## Work order
Please keep to the lines below from the one with "have a new set" through the one with "signal mask as", and restate them word for word, ends included.

## Excerpted records
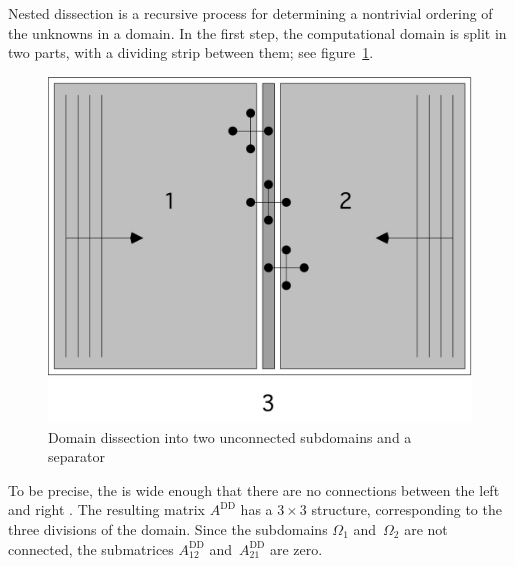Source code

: Nested dissection is a recursive process for determining a nontrivial
ordering of the unknowns in a domain. In the first step, the
computational domain is split in two parts, with a dividing strip
between them; see figure~\ref{fig:domdecomp}.
\begin{figure}[ht]
  \includegraphics[scale=.1]{graphics/domdecomp}
  \caption{Domain dissection into two unconnected subdomains and a separator}
  \label{fig:domdecomp}
\end{figure}
\newcommand\Add{A^{\mathrm{DD}}}
To be precise, the  is wide enough that there are
no connections between the left and right . The resulting
matrix $\Add$ has a $3\times3$ structure, corresponding to the three
divisions of the domain. Since the subdomains $\Omega_1$
and~$\Omega_2$ are not connected, the submatrices $\Add_{12}$
and~$\Add_{21}$ are zero.
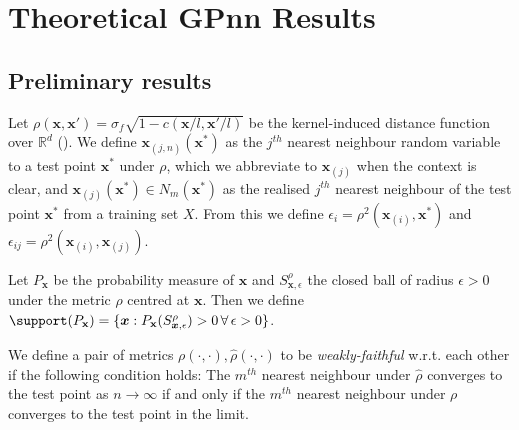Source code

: \section{Theoretical GPnn Results}
\label{detailed_proofs}

\label{appx:gpnn}
\subsection{Preliminary results}
    Let \(\rho(\bm{x},\bm{x'})=\sigma_f\sqrt{1-c(\bm{x}/l,\bm{x'}/l)}\) be the kernel-induced distance function over \(\mathbb{R}^d\) (\cite{Scholkopf2001}).
    We define \(\mathbf{x}_{(j,n)}(\bm{x}^*)\) as the \(j^{th}\) nearest neighbour random variable to a test point \(\bm{x}^*\) under \(\rho\), which we abbreviate to \(\mathbf{x}_{(j)}\) when the context is clear, and \(\bm{x}_{(j)}(\bm{x}^*) \in N_m(\bm{x}^*)\) as the realised \(j^{th}\)
    nearest neighbour of the test point \(\bm{x}^*\) from a training set \(X\). From this we define \(\epsilon_i = \rho^2(\mathbf{x}_{(i)},\bm{x}^*)\) and \(\epsilon_{ij} = \rho^2(\mathbf{x}_{(i)},\mathbf{x}_{(j)})\).

\begin{definition}[Support]\label{def:support}
    Let \(P_\mathbf{x}\) be the probability measure of \(\mathbf{x}\) and \(S^\rho_{\bm{x},\epsilon}\) the closed ball of radius \(\epsilon>0\) under the metric \(\rho\) centred at \(\bm{x}\). Then we define \(\support(P_\mathbf{x}) = \{\bm{x} : P_\mathbf{x}(S^\rho_{\bm{x},\epsilon})>0\, \forall\,\epsilon >0\}\).
\end{definition}

\begin{definition}\label{def:weakly_faithful}
    We define a pair of metrics \(\rho(\cdot,\cdot),\hat{\rho}(\cdot,\cdot)\) to be \emph{weakly-faithful} w.r.t. each other if the following condition holds: The \(m^{th}\) nearest neighbour under \(\hat{\rho}\) converges to the test point as \(n\rightarrow\infty\) if and only if the \(m^{th}\) nearest neighbour under \(\rho\) converges to the test point in the limit.
\end{definition}

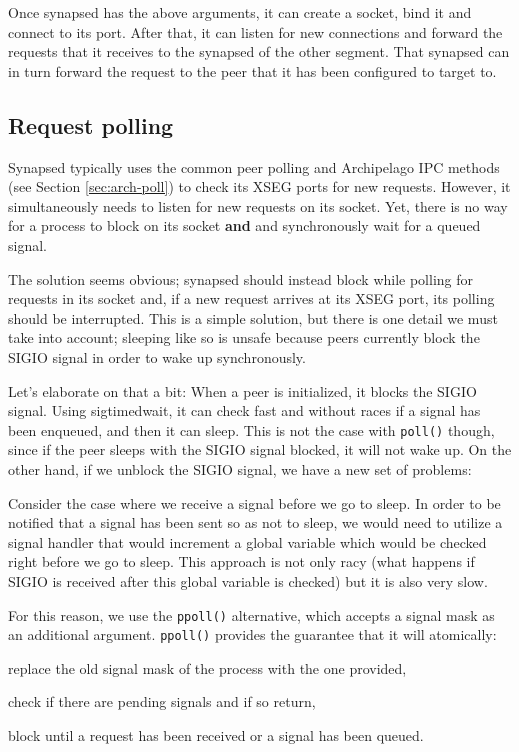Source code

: Once synapsed has the above arguments, it can create a socket, bind it and 
connect to its port. After that, it can listen for new connections and forward 
the requests that it receives to the synapsed of the other segment. That 
synapsed can in turn forward the request to the peer that it has been 
configured to target to.

\subsection{Request polling}\label{sec:poll-synapsed}

Synapsed typically uses the common peer polling and Archipelago IPC methods 
(see Section \ref{sec:arch-poll}) to check its XSEG ports for new requests.  
However, it simultaneously needs to listen for new requests on its socket. Yet, 
there is no way for a process to block on its socket \textbf{and} and 
synchronously wait for a queued signal.

The solution seems obvious; synapsed should instead block while polling for 
requests in its socket and, if a new request arrives at its XSEG port, its 
polling should be interrupted. This is a simple solution, but there is one
detail we must take into account; sleeping like so is unsafe because peers 
currently block the SIGIO signal in order to wake up synchronously.

Let's elaborate on that a bit: When a peer is initialized, it blocks the SIGIO 
signal. Using sigtimedwait, it can check fast and without races if a signal has 
been enqueued, and then it can sleep. This is not the case with \texttt{poll()} 
though, since if the peer sleeps with the SIGIO signal blocked, it will not 
wake up.  On the other hand, if we unblock the SIGIO signal, we have a new set 
of problems:

Consider the case where we receive a signal before we go to sleep. In order to 
be notified that a signal has been sent so as not to sleep, we would need to 
utilize a signal handler that would increment a global variable which would be 
checked right before we go to sleep. This approach is not only racy (what 
happens if SIGIO is received after this global variable is checked) but it is 
also very slow.

For this reason, we use the \texttt{ppoll()} alternative, which accepts a 
signal mask as an additional argument. \texttt{ppoll()} provides the guarantee 
that it will atomically: \begin{inparaenum}[i)]
\item replace the old signal mask of the process with the one provided,
\item check if there are pending signals and if so return,
\item block until a request has been received or a signal has been queued.
\end{inparaenum}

## Task output
wake up.  On the other hand, if we unblock the SIGIO signal, we have a new set 
of problems:

Consider the case where we receive a signal before we go to sleep. In order to 
be notified that a signal has been sent so as not to sleep, we would need to 
utilize a signal handler that would increment a global variable which would be 
checked right before we go to sleep. This approach is not only racy (what 
happens if SIGIO is received after this global variable is checked) but it is 
also very slow.

For this reason, we use the \texttt{ppoll()} alternative, which accepts a 
signal mask as an additional argument. \texttt{ppoll()} provides the guarantee 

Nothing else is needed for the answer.